As for feeding I even feed Jake and Red seperately but that is because given the chance Jake would scoff Red's food and poor Jake is on a diet.


----------



## woodard2009

How is Emma doing? How's the swelling went down at all?


----------



## imadigger

OMG. Poor little Emma. I'm so glad that she's doing better and there's no damage. I knew that chis were fragile, but never thought that a bump on the head could do so much damage. My chi, Chico likes to rough house with my 15 lb. peke, Shanghai. When I see them getting kinda wild, I separate them and tell them to 'chill it.'' 
Please keep posting her recovery so we know she's doing well.


----------



## ~*Jessie*~

The swelling is continuing to go down... Her head is still very swollen.

Emma is very, very sweet and is such a strong little girl. She's been very spoiled these past few days for being such a trooper!


----------



## sugarbaby

so scary poor little girl , glad she is on the mend


----------



## Muzby

Oh no! Healing thoughts to Emma!!

Goose has a pretty large molera as well, we are forever worried he's going to smack it on something.  Even playing fetch, we have low cabinets that have corners right at head level so we have to be sure never to throw the toy around them or he goes after it full tilt and we're terrified he's going to smack his soft spot. 

Where do you get these helmets?!


----------



## Chimom4

Oh my goodness! How terrifying! We were visiting my parents this weekend, and my parents golden retriever kept wanting to play with Chip and was really getting crazy, although there was no meanness, she just wanted to play. Chip was scared to death of her, and at one point he was hiding behind the pugs, and they were so funny... They closed ranks around him and growled at the Goldie. They were protecting their baby pack-member! I had to pick him up and keep them separated for the rest of our visit because I was afraid she would hurt him by accident- just because of her size. My parents were saying i was being paranoid. Thank you for sharing your story. I'm going to share it with my family so that they all see how delicate chi's can be!


----------



## chideb

~*Jessie*~ said:


> The swelling is continuing to go down... Her head is still very swollen.

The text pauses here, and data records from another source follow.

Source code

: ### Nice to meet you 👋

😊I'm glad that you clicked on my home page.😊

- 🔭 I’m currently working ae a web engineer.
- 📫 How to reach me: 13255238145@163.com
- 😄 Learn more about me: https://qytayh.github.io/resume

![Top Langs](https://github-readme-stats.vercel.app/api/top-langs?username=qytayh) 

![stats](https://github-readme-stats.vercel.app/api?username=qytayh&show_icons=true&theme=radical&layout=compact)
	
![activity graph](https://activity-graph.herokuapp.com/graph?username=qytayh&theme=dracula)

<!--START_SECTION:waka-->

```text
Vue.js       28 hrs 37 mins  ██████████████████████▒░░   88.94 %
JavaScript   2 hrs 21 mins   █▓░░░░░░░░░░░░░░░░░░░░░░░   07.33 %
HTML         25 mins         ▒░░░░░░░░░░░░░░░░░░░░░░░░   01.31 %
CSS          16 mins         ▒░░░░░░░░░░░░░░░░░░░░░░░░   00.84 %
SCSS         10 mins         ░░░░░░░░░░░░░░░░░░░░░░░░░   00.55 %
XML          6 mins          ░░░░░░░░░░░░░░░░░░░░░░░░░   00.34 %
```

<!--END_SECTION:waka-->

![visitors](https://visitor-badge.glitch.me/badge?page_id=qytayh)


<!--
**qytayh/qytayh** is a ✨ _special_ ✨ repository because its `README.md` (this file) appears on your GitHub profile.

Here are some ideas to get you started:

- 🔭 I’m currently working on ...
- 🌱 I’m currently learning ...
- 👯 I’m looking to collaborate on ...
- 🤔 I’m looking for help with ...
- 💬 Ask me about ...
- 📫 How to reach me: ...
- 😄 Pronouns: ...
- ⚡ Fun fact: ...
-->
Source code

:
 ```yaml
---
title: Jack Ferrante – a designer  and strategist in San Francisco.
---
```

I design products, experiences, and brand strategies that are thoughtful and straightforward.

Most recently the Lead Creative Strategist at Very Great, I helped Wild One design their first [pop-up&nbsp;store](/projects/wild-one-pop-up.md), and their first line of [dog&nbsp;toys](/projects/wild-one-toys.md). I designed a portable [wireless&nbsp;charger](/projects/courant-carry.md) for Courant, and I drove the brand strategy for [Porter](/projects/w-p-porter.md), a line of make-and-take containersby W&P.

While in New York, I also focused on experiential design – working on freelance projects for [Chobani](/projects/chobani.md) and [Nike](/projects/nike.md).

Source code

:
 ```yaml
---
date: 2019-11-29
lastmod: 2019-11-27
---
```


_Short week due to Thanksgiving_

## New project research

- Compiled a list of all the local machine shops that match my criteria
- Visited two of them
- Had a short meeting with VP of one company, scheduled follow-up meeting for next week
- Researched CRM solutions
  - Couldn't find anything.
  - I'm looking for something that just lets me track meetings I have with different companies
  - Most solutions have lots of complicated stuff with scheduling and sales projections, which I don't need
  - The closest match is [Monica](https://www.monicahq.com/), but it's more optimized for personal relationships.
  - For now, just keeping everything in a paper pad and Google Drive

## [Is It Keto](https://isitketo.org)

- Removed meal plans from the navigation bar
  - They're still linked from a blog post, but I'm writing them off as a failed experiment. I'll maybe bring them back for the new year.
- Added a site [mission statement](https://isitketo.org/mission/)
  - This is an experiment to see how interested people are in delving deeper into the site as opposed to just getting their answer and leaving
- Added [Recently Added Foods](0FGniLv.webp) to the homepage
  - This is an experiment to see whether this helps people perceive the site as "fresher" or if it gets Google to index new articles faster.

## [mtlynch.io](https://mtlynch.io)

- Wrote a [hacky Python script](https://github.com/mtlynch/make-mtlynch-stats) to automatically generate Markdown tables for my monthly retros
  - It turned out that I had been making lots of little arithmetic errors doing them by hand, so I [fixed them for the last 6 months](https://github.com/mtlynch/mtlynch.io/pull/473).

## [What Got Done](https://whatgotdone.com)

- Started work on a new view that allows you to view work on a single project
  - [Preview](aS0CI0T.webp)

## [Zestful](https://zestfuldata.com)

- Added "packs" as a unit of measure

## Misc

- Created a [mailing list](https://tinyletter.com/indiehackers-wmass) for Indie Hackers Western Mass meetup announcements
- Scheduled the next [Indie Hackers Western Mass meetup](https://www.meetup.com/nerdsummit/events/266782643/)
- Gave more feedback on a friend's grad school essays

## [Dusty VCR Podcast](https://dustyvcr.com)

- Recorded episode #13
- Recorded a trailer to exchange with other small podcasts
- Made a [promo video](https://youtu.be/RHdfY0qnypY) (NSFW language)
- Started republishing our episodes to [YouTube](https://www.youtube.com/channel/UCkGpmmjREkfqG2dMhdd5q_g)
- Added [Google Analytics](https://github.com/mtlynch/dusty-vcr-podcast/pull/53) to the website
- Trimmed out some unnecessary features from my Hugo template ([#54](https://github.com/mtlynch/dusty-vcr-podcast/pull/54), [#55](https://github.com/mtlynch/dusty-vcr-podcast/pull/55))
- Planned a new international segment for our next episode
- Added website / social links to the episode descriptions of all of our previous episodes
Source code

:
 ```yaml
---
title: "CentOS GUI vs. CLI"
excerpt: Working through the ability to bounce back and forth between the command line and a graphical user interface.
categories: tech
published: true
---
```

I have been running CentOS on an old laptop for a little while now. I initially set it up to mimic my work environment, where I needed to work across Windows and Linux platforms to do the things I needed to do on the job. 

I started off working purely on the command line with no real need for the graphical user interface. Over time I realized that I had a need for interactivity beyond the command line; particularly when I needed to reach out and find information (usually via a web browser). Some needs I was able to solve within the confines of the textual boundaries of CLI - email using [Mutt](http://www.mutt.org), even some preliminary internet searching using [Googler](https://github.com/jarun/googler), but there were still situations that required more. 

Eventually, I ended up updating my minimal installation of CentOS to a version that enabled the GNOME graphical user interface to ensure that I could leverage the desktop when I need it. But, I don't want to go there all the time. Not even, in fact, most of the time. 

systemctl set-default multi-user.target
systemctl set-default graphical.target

Bless you little Emma.. I am so thankful to know the swelling is continuing to decrease. Healing prayers for you, little one..


----------



## Dazy Mae

Poor baby....I pray that she will continue to heal and that all will be well....


----------



## KittyD

How terrifying!
I do not let my Chi's near large dogs, you just never ever know.
I'd be really cautious with my larger dog and maybe go out of my way to keep them apart for the time being! how scary 
I am glad she is on the mend.


----------



## cherper

So thankful she's ok! I hope she continues to get better and better.


----------



## Tink

Wow! That had to have been VERY scrary! I'm glad Emma's such a strong little soldier! Tango has a large molera too, and it's worrisome, though in your case it sounds like that fact actually saved Emma's life! 

It's a very fine line I walk with my chis, that we all do I guess......I treat them like dogs because that's what they ARE, but at the same time I'd be stupid to not take into account their small size and fragile bone structure. They're dogs, so they get walked around on leash whenever we're out and not held and carried all the time, but they're small and fragile so I scoop them up into my arms whenever there's a threat.....and that threat could be something as simple as a 10 lb dog (which is still a very small dog) whose owner isn't keeping it under control. A 10lb dog is almost 3 times Tango's weight, and could do some serious damage in a heartbeat. 

Please keep us updated on Emma. She's a lucky dog to have come through this as well as she has so far, and that you were so quick to get her taken care of.


----------